Task directions >> Search the records for the string "POST", and show each line where it appears.

Exercise data below:

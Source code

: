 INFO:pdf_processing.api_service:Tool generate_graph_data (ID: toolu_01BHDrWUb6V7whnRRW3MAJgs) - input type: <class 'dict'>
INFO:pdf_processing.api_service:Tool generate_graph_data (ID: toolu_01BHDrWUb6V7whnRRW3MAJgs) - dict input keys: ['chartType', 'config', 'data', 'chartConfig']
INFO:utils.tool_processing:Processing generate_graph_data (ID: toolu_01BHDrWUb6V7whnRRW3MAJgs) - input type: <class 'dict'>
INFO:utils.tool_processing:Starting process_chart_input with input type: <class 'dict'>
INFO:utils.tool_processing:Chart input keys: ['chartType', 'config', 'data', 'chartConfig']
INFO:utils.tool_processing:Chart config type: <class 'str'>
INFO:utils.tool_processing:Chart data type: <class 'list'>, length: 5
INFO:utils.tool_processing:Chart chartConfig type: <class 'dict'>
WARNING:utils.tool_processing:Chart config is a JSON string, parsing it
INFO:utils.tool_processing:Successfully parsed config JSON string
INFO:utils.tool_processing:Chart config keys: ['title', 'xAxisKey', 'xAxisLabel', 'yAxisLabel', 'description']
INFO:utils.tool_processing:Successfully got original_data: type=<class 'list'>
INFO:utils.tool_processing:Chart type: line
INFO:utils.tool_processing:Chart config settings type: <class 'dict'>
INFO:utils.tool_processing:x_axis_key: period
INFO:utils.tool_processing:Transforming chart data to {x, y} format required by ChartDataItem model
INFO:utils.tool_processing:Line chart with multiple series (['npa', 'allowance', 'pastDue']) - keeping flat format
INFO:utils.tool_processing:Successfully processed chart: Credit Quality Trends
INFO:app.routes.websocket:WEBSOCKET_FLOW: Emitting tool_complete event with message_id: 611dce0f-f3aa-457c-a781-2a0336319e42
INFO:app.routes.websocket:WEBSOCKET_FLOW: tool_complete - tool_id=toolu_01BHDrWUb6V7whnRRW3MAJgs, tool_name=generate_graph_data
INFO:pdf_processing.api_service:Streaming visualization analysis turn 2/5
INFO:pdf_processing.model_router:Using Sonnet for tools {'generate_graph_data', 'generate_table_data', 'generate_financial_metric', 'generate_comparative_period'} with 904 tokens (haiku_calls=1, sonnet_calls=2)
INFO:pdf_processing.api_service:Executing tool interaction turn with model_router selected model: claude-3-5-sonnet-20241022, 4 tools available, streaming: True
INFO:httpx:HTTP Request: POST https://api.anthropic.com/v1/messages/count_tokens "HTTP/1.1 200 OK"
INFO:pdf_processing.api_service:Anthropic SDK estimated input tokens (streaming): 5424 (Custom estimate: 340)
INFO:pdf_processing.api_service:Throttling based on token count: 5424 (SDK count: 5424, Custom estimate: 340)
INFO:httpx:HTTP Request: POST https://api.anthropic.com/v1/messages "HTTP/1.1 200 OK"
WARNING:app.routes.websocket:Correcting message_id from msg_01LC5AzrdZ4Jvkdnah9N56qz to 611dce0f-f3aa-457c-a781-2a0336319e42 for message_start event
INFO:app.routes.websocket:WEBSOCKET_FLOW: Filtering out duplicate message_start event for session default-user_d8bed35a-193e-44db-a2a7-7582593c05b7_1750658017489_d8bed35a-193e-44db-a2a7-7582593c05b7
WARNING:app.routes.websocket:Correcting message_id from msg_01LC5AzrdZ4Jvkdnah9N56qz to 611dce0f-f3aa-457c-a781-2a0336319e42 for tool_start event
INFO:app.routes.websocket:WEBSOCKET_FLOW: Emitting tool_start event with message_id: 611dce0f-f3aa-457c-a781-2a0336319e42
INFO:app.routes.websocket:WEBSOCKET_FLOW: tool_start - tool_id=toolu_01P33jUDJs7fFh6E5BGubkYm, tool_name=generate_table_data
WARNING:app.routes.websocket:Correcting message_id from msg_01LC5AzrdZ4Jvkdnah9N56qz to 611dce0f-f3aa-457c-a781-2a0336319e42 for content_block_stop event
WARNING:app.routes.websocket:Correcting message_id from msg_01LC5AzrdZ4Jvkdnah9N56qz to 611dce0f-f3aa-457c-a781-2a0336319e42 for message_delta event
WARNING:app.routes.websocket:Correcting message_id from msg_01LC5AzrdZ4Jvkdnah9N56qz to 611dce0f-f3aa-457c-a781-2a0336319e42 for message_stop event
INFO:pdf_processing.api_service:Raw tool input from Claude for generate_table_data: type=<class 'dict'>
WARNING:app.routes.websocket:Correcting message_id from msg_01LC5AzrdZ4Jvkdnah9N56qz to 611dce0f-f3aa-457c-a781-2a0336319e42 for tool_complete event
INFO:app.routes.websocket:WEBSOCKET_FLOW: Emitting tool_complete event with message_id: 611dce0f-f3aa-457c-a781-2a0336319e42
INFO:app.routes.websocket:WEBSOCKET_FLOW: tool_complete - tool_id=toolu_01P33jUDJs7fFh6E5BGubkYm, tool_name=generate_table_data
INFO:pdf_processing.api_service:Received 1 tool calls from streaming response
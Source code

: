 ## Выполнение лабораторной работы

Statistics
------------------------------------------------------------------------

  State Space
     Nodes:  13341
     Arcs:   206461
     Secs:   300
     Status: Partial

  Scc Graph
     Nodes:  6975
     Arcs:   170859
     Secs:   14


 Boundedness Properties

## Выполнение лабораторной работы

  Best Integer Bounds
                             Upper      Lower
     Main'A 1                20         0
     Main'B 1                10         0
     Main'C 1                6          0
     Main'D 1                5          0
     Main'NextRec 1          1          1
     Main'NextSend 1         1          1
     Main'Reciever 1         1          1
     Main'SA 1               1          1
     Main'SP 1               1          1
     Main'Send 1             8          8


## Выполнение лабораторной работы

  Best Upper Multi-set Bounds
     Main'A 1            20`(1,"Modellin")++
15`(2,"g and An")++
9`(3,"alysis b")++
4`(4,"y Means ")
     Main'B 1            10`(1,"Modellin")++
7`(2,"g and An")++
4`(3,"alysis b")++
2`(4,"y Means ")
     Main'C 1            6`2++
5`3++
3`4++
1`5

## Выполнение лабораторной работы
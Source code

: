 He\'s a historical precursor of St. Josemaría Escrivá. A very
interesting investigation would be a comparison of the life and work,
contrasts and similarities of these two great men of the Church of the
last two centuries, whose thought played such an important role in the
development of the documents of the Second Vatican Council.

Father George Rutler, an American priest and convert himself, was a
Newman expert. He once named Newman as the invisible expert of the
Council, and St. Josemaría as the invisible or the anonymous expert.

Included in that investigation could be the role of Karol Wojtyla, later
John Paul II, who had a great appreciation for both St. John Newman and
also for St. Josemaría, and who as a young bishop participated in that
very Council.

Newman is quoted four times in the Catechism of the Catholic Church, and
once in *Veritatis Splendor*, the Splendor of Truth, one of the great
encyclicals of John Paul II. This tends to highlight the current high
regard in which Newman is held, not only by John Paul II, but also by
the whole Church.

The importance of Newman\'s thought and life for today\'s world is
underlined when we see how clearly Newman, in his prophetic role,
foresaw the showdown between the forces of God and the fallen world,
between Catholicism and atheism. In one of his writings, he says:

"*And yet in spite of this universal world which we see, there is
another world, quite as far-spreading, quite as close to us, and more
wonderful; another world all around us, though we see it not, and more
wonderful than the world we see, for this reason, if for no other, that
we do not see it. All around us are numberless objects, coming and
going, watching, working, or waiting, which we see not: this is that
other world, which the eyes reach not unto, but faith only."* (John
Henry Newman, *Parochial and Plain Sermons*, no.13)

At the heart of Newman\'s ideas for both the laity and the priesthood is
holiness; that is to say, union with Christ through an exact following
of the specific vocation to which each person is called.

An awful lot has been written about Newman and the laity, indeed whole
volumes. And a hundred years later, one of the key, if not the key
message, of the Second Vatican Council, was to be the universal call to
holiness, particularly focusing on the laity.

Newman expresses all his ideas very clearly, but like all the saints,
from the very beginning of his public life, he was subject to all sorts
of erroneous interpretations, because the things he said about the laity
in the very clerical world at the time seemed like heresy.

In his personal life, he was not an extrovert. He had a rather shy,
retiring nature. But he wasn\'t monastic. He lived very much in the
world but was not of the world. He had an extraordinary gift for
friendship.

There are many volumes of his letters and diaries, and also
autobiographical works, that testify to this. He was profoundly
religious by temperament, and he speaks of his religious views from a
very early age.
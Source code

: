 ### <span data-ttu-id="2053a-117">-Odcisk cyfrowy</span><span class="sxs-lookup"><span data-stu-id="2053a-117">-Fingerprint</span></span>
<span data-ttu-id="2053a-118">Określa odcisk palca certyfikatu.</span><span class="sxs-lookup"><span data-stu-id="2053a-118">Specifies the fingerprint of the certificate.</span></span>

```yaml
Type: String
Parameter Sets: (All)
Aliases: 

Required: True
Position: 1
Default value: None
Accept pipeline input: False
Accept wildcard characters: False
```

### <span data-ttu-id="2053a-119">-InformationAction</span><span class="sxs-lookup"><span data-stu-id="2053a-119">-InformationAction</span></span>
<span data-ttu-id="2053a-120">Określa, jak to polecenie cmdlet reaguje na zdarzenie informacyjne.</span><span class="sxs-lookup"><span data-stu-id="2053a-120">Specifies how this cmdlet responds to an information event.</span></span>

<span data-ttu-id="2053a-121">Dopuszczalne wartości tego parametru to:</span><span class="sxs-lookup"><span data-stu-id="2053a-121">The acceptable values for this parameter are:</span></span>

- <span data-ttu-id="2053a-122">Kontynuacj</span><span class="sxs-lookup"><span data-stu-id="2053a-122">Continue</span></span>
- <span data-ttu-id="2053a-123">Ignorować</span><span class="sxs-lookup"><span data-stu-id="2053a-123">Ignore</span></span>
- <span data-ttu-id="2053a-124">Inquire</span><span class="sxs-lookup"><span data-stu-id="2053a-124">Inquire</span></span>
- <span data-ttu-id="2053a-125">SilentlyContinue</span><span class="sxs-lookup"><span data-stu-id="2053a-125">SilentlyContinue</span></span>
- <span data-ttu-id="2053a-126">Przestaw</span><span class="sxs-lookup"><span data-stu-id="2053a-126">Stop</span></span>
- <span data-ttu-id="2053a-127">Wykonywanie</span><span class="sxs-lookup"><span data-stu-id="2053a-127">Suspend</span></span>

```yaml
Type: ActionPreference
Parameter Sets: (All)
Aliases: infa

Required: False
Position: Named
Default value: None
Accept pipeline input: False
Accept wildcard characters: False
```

End of Exercise data.

Solution to this task >>
INFO:httpx:HTTP Request: POST https://api.anthropic.com/v1/messages/count_tokens "HTTP/1.1 200 OK"
INFO:httpx:HTTP Request: POST https://api.anthropic.com/v1/messages "HTTP/1.1 200 OK"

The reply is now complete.